The ANA-MPA will not disseminate any news items between 6 a.m. on
Tuesday and 6 a.m. on Wednesday due to a nationwide strike called by
journalists' unions in the country.
[02] Film director Ken Loach in Athens
Controversial UK film and TV director Ken Loach was in Athens on
Monday, addressing an audience at the Ianos bookshop in central
Athens. Known for provocative films of intense social realism like
'Sweet Sixteen' or 'Cathy Come Home' and a penchant for using
unknown actors drawn from the environment he seeks to portray, Loach
was in the city as the guest of the 21st Film Panorama organised by
the Greek newspaper 'Eleftherotypia', which awarded him during the
closing ceremony on Sunday night for his contribution to the art of
film-making.
"For many, if a film doesn't have an American accent, then it's not
a film," was Loach's opening sally as he addressed the gathering,
outlining the strongly political, left-wing views that have marked
his films since the start of his career in the early '60s until his
most recent successes like "The Wind that Shakes the Barley" in
2006, which came away with the Palme d'Or at the Cannes Film
Festival, or the 2007 "It's a Free World".

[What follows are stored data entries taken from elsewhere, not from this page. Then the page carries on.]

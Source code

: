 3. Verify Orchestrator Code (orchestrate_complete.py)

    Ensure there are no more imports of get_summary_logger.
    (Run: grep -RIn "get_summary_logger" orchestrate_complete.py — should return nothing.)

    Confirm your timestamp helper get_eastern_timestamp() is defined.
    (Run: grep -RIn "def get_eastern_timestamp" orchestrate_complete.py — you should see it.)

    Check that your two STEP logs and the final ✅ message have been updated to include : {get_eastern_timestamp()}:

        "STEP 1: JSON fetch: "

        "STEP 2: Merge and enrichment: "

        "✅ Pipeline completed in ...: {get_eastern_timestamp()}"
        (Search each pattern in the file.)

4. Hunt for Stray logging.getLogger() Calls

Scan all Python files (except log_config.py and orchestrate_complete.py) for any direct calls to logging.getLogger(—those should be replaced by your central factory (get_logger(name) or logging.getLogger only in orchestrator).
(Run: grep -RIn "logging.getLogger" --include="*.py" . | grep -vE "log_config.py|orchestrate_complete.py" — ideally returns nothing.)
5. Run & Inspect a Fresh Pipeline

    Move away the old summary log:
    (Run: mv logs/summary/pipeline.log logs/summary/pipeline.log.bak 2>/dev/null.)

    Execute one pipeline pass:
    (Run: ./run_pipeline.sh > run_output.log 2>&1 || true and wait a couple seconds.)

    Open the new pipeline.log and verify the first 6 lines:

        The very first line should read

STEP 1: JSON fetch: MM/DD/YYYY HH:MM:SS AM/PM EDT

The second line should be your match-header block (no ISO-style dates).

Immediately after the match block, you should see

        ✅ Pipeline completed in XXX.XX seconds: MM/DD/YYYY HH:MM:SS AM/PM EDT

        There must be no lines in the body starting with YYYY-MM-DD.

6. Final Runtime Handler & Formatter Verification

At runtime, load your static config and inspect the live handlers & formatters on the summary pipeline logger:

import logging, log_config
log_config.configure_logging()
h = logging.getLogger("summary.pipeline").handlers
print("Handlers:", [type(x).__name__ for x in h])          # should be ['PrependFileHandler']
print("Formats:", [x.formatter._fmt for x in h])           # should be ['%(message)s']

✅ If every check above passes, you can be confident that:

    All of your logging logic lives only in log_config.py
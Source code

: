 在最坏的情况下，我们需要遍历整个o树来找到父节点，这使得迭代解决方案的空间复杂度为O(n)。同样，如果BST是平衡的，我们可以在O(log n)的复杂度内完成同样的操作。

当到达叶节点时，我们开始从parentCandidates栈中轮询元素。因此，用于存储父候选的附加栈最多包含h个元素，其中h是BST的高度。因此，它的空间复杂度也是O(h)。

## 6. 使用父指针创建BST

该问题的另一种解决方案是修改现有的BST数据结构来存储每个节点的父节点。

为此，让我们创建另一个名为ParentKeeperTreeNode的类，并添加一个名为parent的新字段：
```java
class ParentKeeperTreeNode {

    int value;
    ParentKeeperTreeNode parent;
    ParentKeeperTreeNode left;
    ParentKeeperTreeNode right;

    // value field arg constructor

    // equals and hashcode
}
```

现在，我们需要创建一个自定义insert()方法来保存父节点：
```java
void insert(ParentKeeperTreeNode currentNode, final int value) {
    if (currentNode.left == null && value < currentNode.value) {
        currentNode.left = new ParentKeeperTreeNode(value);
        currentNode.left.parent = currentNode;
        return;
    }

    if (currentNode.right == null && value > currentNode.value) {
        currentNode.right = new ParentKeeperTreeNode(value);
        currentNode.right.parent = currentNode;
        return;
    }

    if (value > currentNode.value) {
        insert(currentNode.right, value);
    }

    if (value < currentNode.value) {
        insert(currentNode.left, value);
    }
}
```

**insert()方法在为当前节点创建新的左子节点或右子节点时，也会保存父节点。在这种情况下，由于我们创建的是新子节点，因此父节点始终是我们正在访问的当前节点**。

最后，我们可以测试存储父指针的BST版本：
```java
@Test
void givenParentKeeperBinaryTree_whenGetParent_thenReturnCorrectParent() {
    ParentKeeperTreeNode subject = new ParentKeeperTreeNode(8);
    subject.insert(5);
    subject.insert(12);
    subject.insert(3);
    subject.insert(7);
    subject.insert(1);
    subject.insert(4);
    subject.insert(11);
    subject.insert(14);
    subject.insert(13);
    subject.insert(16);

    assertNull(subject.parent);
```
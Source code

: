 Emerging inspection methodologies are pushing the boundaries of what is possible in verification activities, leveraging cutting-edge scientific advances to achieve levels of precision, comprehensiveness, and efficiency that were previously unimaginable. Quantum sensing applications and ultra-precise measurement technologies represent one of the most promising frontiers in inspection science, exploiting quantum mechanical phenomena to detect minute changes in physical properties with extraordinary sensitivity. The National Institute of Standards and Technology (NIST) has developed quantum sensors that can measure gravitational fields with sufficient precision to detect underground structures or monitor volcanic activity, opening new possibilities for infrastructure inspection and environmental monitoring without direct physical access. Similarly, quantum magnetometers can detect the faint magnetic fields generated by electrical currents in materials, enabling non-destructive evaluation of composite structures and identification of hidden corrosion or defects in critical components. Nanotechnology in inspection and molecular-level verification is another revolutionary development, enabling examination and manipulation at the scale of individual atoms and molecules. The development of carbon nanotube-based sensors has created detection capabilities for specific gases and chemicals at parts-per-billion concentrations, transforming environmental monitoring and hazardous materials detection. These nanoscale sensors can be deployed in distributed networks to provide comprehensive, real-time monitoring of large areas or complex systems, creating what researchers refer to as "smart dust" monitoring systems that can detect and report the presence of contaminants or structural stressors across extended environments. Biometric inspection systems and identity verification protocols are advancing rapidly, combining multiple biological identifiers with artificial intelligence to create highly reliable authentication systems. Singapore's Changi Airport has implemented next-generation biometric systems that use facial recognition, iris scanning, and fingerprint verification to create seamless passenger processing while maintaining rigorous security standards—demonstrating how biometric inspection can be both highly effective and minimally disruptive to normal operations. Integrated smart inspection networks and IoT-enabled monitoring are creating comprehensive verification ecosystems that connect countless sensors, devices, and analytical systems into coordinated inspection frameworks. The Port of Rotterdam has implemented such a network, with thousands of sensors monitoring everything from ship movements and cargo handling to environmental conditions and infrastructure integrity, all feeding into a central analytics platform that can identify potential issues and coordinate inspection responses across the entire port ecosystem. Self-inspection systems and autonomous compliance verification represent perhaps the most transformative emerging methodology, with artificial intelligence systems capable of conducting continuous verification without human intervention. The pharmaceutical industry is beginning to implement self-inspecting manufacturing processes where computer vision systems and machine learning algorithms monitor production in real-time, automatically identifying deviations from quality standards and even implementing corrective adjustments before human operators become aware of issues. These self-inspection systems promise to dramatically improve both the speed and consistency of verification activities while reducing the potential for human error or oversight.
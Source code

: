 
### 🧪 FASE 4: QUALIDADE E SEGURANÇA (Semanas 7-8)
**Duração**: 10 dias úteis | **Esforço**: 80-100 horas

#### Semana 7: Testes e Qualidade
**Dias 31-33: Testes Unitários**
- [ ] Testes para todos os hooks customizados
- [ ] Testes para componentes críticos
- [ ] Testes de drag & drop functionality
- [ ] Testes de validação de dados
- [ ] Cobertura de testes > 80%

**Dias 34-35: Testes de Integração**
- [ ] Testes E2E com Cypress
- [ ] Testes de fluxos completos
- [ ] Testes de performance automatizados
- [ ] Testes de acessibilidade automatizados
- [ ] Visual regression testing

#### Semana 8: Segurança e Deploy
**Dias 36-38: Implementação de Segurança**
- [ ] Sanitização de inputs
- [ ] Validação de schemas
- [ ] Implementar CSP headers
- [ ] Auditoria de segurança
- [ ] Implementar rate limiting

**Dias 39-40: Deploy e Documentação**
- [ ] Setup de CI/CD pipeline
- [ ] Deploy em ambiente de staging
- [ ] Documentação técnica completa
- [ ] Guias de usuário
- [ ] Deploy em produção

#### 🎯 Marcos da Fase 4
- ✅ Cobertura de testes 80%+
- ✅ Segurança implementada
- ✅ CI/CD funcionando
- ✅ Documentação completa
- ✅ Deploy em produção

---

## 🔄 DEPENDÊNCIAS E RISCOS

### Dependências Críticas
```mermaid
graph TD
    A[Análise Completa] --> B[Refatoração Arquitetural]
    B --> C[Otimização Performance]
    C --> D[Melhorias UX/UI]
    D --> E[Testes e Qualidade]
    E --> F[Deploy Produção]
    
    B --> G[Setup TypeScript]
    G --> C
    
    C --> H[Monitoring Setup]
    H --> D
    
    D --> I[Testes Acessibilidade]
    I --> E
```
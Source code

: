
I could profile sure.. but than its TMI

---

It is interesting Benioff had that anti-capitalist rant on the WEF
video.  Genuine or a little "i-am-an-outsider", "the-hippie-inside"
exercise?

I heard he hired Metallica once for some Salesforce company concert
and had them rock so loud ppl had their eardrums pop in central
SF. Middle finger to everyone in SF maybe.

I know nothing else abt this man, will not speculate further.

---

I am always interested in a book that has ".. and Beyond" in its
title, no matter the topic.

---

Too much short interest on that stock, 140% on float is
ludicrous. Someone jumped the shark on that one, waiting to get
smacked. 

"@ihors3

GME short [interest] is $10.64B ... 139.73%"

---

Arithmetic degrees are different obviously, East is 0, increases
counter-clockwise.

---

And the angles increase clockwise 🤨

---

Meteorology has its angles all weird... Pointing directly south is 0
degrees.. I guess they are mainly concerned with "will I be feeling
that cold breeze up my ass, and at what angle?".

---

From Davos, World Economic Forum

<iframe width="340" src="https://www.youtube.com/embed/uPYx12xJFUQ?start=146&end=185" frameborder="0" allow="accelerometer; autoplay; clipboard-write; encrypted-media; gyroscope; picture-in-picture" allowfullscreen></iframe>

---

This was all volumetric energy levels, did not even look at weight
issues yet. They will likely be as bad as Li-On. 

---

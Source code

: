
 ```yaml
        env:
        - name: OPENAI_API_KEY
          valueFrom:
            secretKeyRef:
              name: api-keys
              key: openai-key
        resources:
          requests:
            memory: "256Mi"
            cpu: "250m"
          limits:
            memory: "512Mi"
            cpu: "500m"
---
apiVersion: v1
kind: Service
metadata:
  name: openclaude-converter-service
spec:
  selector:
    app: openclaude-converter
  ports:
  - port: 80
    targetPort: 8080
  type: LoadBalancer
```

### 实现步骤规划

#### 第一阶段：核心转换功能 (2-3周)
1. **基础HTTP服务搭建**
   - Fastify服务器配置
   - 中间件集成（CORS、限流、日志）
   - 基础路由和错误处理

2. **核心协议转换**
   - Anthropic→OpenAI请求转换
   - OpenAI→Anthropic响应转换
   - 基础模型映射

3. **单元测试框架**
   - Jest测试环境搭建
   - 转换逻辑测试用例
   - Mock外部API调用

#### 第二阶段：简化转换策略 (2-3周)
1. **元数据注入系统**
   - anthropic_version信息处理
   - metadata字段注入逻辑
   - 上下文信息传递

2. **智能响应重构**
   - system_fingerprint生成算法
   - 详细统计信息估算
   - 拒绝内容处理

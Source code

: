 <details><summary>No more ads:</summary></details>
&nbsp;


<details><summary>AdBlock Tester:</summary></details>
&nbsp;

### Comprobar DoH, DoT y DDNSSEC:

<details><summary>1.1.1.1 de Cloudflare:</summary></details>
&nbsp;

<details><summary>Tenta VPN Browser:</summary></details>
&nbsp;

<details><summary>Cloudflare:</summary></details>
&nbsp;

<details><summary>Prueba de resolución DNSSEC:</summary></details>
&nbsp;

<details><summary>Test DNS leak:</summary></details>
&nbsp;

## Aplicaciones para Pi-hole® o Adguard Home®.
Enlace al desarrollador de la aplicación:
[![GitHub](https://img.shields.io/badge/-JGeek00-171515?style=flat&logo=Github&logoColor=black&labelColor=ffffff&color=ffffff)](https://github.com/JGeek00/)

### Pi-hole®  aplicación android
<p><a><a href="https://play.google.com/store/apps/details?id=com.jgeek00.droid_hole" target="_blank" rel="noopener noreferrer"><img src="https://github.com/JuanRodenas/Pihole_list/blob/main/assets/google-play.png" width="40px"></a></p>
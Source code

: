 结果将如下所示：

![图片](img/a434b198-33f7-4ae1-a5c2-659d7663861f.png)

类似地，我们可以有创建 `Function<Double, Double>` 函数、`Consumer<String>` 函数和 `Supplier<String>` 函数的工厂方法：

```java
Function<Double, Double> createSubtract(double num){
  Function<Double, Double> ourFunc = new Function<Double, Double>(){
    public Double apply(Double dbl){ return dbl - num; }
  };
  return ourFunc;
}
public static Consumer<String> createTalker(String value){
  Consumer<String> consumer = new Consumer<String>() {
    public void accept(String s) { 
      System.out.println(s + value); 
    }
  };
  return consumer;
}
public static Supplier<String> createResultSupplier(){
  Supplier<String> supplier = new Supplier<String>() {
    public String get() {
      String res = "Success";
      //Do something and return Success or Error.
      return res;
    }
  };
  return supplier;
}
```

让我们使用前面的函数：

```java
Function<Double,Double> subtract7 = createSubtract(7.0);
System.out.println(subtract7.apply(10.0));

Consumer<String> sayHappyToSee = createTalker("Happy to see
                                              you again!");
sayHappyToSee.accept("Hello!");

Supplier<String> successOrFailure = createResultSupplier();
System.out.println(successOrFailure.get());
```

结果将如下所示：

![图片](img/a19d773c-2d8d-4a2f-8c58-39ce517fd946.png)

"A film must pose questions to those that rule us. It must ask
exactly those things that the leaders do not want us to ask. The
most important thing for me is not how a film is made but why," the
72-year-old Loach told his audience, stressing the need to have a
"purpose" behind film-making but admitting that he had also "been
guilty" of lapses on this score.
At another point, he said that people had become used to not going
to films about what is happening in the world and that there had to
be variety in films, just there was in the books stocked by a
library. More controversially, he suggested that cinema theatres
should belong to local authorities, just like libraries, with people
who knew cinema in charge of them rather than managers that were
only interested in how much popcorn was selling during the
interval.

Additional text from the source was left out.